- **WHAT IS REQUIRED**: Scan the listing below and copy every line holding "package".

----- RECORDS PROVIDED

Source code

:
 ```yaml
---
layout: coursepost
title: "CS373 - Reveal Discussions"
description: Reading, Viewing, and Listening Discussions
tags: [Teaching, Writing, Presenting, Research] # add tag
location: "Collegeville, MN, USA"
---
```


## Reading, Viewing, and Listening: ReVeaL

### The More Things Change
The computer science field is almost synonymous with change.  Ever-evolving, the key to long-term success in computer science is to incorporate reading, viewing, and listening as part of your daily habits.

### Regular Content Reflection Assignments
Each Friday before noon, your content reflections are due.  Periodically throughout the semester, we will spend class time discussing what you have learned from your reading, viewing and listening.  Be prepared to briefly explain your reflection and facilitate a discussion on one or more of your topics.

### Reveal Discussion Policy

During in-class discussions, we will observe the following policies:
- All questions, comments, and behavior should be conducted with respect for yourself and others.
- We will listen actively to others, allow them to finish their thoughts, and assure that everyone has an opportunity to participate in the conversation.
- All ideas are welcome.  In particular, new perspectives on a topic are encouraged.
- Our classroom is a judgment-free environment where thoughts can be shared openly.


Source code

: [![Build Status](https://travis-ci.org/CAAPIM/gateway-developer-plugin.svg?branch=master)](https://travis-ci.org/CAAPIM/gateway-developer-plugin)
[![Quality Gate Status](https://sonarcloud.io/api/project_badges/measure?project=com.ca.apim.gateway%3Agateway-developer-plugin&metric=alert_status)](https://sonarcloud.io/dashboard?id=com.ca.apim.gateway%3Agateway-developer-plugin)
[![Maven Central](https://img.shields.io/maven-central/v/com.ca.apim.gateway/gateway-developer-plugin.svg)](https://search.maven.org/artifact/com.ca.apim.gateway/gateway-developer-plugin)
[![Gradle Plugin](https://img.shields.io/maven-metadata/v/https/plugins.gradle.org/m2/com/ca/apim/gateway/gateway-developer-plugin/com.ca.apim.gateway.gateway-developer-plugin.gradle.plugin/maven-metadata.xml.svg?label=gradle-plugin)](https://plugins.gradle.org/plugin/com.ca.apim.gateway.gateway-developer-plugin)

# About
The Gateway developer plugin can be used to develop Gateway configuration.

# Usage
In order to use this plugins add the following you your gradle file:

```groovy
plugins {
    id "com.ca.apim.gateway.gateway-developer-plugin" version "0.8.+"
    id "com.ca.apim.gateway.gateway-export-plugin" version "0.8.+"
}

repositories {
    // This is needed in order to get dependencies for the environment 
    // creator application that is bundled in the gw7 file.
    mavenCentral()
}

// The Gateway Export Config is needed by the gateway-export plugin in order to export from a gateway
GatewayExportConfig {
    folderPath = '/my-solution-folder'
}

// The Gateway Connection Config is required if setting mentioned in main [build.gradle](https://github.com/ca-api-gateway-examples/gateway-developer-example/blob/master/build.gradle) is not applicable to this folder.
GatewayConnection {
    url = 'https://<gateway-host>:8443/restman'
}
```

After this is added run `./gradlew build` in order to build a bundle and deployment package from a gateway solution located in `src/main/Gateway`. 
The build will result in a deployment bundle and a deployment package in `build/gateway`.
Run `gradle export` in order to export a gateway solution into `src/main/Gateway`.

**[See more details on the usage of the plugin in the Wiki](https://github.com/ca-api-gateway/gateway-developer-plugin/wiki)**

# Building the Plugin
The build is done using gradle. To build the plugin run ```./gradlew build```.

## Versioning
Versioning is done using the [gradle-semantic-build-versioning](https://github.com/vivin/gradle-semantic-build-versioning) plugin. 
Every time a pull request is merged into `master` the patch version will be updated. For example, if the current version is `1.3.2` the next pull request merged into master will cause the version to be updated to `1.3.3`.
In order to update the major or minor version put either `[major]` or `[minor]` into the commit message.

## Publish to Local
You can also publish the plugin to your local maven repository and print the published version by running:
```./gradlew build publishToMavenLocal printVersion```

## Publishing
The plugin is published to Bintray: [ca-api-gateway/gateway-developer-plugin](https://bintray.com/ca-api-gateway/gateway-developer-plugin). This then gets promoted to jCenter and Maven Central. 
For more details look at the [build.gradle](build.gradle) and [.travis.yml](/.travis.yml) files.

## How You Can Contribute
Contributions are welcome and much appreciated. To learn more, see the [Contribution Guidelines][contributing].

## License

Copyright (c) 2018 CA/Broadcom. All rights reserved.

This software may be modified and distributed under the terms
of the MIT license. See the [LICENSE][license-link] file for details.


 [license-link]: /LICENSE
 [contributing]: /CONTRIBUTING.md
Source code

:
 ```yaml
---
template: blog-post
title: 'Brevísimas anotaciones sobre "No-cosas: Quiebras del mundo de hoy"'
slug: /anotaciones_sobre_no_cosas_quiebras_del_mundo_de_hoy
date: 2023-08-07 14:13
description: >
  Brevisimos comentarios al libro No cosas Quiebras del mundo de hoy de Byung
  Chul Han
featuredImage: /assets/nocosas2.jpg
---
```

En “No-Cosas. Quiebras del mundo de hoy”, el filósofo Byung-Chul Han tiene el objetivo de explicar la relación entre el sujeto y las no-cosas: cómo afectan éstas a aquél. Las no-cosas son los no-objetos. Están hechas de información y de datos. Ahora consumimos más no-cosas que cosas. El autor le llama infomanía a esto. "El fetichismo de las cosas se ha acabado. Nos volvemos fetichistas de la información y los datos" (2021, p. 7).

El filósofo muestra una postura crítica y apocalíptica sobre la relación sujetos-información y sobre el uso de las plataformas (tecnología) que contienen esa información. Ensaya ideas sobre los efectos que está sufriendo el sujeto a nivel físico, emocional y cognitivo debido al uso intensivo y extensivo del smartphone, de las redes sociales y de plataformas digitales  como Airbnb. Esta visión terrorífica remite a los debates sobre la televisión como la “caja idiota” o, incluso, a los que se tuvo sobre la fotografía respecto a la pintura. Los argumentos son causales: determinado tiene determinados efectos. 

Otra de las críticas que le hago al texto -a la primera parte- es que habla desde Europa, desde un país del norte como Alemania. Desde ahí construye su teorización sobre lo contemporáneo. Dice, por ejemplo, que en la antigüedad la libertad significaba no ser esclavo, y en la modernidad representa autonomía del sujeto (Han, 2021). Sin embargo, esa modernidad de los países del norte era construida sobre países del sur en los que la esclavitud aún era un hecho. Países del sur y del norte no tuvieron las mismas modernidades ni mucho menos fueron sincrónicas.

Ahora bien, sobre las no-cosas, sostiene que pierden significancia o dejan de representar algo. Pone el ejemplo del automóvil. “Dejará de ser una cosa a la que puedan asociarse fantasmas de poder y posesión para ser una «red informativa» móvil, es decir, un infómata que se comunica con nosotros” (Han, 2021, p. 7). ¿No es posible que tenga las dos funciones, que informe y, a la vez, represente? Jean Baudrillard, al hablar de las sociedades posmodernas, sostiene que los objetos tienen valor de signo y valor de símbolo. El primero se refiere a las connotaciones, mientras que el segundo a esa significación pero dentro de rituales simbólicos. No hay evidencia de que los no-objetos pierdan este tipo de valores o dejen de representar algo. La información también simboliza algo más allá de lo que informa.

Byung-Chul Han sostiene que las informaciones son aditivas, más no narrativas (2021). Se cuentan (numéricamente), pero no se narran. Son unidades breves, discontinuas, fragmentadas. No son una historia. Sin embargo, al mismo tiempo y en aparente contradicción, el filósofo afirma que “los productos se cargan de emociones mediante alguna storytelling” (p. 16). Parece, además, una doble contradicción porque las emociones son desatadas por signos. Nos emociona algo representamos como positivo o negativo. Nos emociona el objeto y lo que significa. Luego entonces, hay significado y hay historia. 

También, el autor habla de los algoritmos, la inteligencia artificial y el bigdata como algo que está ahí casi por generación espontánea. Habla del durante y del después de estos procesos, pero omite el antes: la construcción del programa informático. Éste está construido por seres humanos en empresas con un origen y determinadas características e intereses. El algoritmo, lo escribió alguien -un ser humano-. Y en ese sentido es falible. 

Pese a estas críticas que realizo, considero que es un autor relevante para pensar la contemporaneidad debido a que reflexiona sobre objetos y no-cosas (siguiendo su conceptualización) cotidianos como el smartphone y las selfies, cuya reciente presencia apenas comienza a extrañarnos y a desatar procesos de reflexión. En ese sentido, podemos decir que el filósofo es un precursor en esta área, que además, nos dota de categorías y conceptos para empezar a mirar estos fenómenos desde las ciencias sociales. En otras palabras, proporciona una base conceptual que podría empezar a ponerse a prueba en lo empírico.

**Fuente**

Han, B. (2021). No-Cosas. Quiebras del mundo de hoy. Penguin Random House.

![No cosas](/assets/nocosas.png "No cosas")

----------

- **RESPONSE**:
After this is added run `./gradlew build` in order to build a bundle and deployment package from a gateway solution located in `src/main/Gateway`. 
The build will result in a deployment bundle and a deployment package in `build/gateway`.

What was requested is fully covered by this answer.